In the TAVR group, in-hospital mortality markedly declined (from 12.7% in 2009 to 3.0% in 2015; p for trend = 0.003), as did the acute renal failure rate (from 11.4% in 2010 to 4.5% in 2015; p for trend = 0.02), whereas the stroke rate remained unchanged (from 3.6% in 2009 to 2.2% in 2015; p for trend = 0.77) and the pacemaker implantation rate increased (from 11.8% in 2009 to 16.0% in 2015; p for trend = 0.01). Interestingly, the mortality rate of TAVR was similar to the overall SAVR mortality rate in 2015 (3.0% vs. 2.9%; p = 0.72), but not when only isolated SAVRs were considered (3.0% vs. 2.0%; p < 0.0001) (Central Illustration). Length of stay also significantly decreased from 13.3 ± 10.1 days in 2010 to 9.9 ± 7.7 days in 2015 (p for trend = 0.003).
TAVR implementation according to age
Number of procedures
We then divided our population into 4 age categories: <75 years of age (n = 56,328, 43%), 75 to 79 years of age (n = 28,903, 22%), 80 to 84 years of age (n = 28,609, 22%), and ≥85 years of age (n = 17,157, 13%). As shown in Figure 3, the number of SAVRs increased in the youngest age category (p for trend = 0.001) but remained stable in the other 3 age categories (p for trend = 0.14, 0.36, and 0.61, respectively). In contrast, the number of TAVRs significantly increased in all age subsets (all p for trend = 0.003) and caught up and even exceeded the number of SAVRs in the 2 oldest subsets. In the 2 youngest subsets, TAVR was more marginally performed.

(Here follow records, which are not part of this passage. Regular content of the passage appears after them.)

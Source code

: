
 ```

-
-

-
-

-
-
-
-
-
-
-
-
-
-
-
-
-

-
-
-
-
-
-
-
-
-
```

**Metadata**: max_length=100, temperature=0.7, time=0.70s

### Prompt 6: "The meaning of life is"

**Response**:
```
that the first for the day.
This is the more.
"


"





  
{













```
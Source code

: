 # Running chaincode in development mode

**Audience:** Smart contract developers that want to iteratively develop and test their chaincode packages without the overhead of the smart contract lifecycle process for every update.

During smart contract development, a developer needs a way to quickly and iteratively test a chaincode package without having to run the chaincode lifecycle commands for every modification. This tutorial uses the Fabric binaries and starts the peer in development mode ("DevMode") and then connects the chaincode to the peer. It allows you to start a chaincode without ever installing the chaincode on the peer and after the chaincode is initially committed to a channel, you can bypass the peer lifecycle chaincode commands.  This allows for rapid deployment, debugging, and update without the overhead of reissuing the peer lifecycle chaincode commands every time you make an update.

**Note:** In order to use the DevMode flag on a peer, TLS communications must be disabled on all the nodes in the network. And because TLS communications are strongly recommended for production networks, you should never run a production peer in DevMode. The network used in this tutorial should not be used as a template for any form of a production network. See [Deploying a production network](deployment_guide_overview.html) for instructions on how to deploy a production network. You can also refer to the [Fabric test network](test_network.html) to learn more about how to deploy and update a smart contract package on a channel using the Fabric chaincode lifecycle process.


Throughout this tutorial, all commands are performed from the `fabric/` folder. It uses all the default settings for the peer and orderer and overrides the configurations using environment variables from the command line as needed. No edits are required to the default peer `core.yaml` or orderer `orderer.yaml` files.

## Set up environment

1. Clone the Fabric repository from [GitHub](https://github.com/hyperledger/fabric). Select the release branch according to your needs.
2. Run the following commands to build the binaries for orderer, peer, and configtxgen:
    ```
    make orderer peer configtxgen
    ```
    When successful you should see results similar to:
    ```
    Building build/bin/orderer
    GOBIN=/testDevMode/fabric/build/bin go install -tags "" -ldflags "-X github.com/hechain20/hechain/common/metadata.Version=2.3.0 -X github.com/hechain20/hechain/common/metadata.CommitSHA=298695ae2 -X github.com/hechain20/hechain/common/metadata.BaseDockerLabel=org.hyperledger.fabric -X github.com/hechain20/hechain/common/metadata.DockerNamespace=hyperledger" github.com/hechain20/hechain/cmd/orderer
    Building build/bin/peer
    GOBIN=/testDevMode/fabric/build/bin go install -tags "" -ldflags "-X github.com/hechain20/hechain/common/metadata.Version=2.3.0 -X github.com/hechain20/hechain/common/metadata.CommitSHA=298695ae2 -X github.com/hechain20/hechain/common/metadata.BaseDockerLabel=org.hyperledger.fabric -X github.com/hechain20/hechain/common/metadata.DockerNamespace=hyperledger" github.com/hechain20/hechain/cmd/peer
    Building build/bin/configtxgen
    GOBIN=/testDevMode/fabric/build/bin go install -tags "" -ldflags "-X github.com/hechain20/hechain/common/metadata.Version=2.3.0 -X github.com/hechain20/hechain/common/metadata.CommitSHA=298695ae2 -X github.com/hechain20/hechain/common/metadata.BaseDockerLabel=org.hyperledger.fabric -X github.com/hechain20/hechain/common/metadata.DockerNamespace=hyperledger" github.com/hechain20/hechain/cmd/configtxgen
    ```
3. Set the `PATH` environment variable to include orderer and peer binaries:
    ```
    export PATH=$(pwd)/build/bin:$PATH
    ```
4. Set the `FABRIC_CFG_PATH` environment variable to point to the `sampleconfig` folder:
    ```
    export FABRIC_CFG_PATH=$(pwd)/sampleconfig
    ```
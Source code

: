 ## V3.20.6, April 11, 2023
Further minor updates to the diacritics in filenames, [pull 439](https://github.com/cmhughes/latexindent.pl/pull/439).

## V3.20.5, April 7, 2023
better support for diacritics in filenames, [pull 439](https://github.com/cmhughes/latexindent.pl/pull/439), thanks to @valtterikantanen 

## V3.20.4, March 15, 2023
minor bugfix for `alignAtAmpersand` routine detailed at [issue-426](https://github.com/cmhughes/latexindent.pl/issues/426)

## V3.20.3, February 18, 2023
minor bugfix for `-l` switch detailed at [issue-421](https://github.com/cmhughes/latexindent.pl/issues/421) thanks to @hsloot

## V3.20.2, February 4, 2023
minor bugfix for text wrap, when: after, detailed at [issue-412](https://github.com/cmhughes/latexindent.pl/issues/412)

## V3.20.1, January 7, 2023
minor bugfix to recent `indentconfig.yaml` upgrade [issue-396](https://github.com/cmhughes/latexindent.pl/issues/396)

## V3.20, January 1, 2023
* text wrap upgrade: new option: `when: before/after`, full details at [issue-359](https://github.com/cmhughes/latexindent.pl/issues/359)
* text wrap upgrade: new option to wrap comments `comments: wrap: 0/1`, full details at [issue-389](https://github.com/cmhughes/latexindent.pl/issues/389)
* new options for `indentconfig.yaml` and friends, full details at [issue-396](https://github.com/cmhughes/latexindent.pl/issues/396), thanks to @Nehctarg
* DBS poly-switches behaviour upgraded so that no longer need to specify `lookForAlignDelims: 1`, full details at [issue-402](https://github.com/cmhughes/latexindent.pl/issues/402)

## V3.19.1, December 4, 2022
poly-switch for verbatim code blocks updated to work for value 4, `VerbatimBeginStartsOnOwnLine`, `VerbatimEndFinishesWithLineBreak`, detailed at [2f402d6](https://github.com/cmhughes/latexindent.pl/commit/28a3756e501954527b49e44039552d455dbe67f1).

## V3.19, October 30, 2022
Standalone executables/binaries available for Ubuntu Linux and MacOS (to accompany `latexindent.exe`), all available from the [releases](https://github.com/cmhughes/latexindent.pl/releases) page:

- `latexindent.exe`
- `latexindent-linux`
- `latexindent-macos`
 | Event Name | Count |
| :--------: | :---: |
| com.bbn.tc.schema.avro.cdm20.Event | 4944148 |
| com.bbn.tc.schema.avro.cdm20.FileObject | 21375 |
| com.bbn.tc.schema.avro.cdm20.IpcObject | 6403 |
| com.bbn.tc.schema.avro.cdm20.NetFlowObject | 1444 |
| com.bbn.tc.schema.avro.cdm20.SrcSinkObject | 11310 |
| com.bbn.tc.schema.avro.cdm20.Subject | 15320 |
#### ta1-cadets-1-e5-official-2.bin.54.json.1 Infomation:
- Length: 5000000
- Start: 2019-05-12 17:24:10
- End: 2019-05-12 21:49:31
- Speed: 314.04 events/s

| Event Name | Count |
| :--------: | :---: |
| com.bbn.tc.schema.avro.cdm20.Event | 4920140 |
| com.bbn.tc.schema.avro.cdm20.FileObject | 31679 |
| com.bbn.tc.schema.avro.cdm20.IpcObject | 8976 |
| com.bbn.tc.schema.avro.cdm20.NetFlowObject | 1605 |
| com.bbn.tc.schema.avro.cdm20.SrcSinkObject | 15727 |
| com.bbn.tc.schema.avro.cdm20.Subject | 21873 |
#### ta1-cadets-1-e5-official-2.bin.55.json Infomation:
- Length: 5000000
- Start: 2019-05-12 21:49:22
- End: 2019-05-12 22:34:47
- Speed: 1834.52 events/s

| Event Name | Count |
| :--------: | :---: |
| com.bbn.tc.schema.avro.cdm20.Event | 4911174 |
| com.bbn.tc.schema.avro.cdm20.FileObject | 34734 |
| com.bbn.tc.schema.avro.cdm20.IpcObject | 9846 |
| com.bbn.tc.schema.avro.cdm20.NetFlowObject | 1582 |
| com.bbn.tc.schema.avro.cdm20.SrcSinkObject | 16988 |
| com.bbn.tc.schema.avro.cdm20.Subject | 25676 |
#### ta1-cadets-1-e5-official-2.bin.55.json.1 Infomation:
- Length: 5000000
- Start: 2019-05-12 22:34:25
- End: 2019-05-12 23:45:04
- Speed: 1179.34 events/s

Overall risk profile and mortality rates
Mortality by age category is presented in Table 3 and Figure 4. The mortality rate in the TAVR group was not significantly different in all age categories (approximately 5%; p = 0.63), whereas they markedly increased with age in both isolated and combined SAVR groups (from 1.8% to 6.4% and from 4.3% to 10.8%, respectively; both p < 0.0001). Importantly, in each age category, the mortality rate was significantly different among isolated SAVR, combined SAVR, and TAVR (all p < 0.0001), but ranking changed as age increased. Thus, TAVR was associated with a higher mortality rate in the 2 youngest age categories (both p < 0.0001), but was not different between 80 and 85 years of age (p = 0.15) and was lower after 85 years of age (p = 0.03), although the Charlson index was always higher in the TAVR group.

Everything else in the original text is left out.